Brimmage v. State

Annotate this Case

567 P.2d 54 (1977)

Daniel Ray BRIMMAGE, Appellant, v. The STATE of Nevada, Respondent.

No. 8573.

Supreme Court of Nevada.

July 27, 1977.

*56 Morgan D. Harris, Public Defender, Clark County, Las Vegas, for appellant.

Robert List, Atty. Gen., Carson City, and John S. McGimsey, Dist. Atty., Lincoln County, Pioche, for respondent.

OPINION

BATJER, Chief Justice:

Appellant stands convicted by jury of first degree murder (NRS 200.030), robbery (NRS 200.380), and third degree arson (NRS 205.020). Here, he asserts numerous grounds for reversal, none of which has merit.

On December 17, 1974, a burned Whittlesea taxicab was found eight miles north of Pioche, Lincoln County, Nevada. A few days later, the body of the cab's driver, John Mangeris, was found along side a road in Lincoln County. The body had one gunshot wound to the head and eight lacerations of the face and neck. Mangeris was last seen on December 17, 1974, with his passenger, appellant Daniel Brimmage.

At approximately 10:00 p.m. on December 16, 1974, Mangeris picked up appellant at the Velvet Touch Massage Parlor in Las Vegas. Appellant requested to be taken to a brothel in Lincoln County, and, before departing Las Vegas, the two went to the Whittlesea dispatch yard, refueled, and appellant made a $50.00 deposit for the trip. They arrived at Betty's Coyote Springs Ranch early in the morning on December *57 17, 1974. Appellant had a pistol in his possession which he temporarily deposited with the proprietor, Betty Armstrong. Upon leaving the brothel, appellant's gun was returned and he then offered Mangeris $10.00 to drive north. Betty Armstrong testified the cab remained in the ranch's driveway for an unusually long time before it turned north on Highway 93. Mangeris was never seen alive again.

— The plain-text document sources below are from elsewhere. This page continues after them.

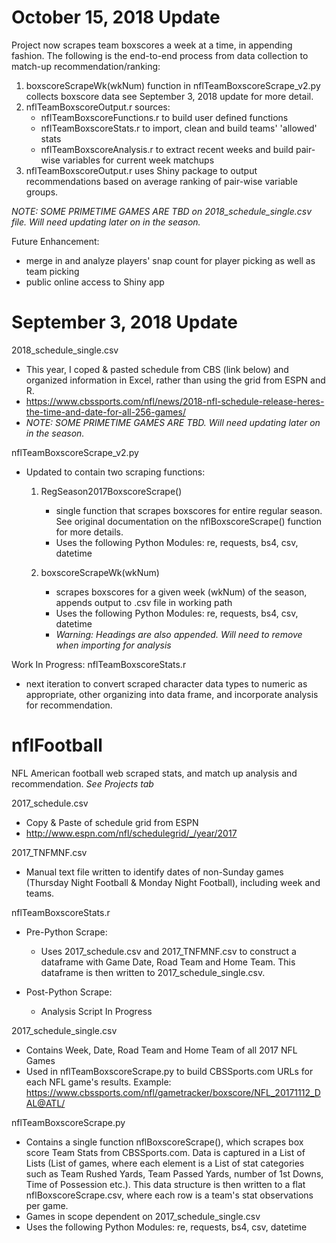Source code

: # October 15, 2018 Update

Project now scrapes team boxscores a week at a time, in appending fashion. The following is the end-to-end process from data collection to match-up recommendation/ranking:

  1. boxscoreScrapeWk(wkNum) function in nflTeamBoxscoreScrape_v2.py collects boxscore data see September 3, 2018 update for more detail.
  2. nflTeamBoxscoreOutput.r sources:
      - nflTeamBoxscoreFunctions.r to build user defined functions
      - nflTeamBoxscoreStats.r to import, clean and build teams' 'allowed' stats
      - nflTeamBoxscoreAnalysis.r to extract recent weeks and build pair-wise variables for current week matchups
  3. nflTeamBoxscoreOutput.r uses Shiny package to output recommendations based on average ranking of pair-wise variable groups.

*NOTE: SOME PRIMETIME GAMES ARE TBD on 2018_schedule_single.csv file. Will need updating later on in the season.*

Future Enhancement:
  - merge in and analyze players' snap count for player picking as well as team picking
  - public online access to Shiny app



# September 3, 2018 Update

2018_schedule_single.csv
- This year, I coped & pasted schedule from CBS (link below) and organized information in Excel, rather than using the grid from ESPN and R.
- https://www.cbssports.com/nfl/news/2018-nfl-schedule-release-heres-the-time-and-date-for-all-256-games/
- *NOTE: SOME PRIMETIME GAMES ARE TBD. Will need updating later on in the season.*

nflTeamBoxscoreScrape_v2.py
- Updated to contain two scraping functions:
  1. RegSeason2017BoxscoreScrape()
     - single function that scrapes boxscores for entire regular season. See original documentation on the nflBoxscoreScrape() function for more details.
     - Uses the following Python Modules: re, requests, bs4, csv, datetime

  2. boxscoreScrapeWk(wkNum)
     - scrapes boxscores for a given week (wkNum) of the season, appends output to .csv file in working path
     - Uses the following Python Modules: re, requests, bs4, csv, datetime
     - *Warning: Headings are also appended. Will need to remove when importing for analysis*

Work In Progress: nflTeamBoxscoreStats.r
- next iteration to convert scraped character data types to numeric as appropriate, other organizing into data frame, and incorporate analysis for recommendation.


# nflFootball
NFL American football web scraped stats, and match up analysis and recommendation. *See Projects tab*

2017_schedule.csv
- Copy & Paste of schedule grid from ESPN
- http://www.espn.com/nfl/schedulegrid/_/year/2017

2017_TNFMNF.csv
- Manual text file written to identify dates of non-Sunday games (Thursday Night Football & Monday Night Football), including week and teams.

nflTeamBoxscoreStats.r
- Pre-Python Scrape:
  - Uses 2017_schedule.csv and 2017_TNFMNF.csv to construct a dataframe with Game Date, Road Team and Home Team. This dataframe is then written to 2017_schedule_single.csv.

- Post-Python Scrape:
  - Analysis Script In Progress

2017_schedule_single.csv
- Contains Week, Date, Road Team and Home Team of all 2017 NFL Games
- Used in nflTeamBoxscoreScrape.py to build CBSSports.com URLs for each NFL game's results. Example: https://www.cbssports.com/nfl/gametracker/boxscore/NFL_20171112_DAL@ATL/ 

nflTeamBoxscoreScrape.py
- Contains a single function nflBoxscoreScrape(), which scrapes box score Team Stats from CBSSports.com. Data is captured in a List of Lists (List of games, where each element is a List of stat categories such as Team Rushed Yards, Team Passed Yards, number of 1st Downs, Time of Possession etc.). This data structure is then written to a flat nflBoxscoreScrape.csv, where each row is a team's stat observations per game.
- Games in scope dependent on 2017_schedule_single.csv
- Uses the following Python Modules: re, requests, bs4, csv, datetime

1. On December 21, 1974, after the disappearance of Mangeris, but before the discovery of his body, appellant was interviewed by two Las Vegas detectives in Bakersfield, California, where he was in custody on other unrelated charges. During this interrogation, appellant gave a tape recorded statement containing inculpatory remarks about the crime. Appellant contends these statements should have been suppressed because they were involuntary and obtained in violation of Miranda v. Arizona, 384 U.S. 436, 86 S. Ct. 1602, 16 L. Ed. 2d 694 (1966).

"The State need prove only that [Brimmage] waived his Fifth Amendment rights against self-incrimination by a preponderance of the evidence." Scott v. State, 92 Nev. 552, 554, 554 P.2d 735, 736-37 (1976). The detectives testified appellant was given the Miranda warnings three times and indicated he understood his rights, no promises or inducements were made to appellant, and he did not ask for an attorney. In light of this testimony and after listening to the tape recorded waiver by appellant of his rights, the district court found the State had satisfied its burden of proving appellant's waiver. This finding is supported by substantial evidence and will not be disturbed on appeal. Scott v. State, id.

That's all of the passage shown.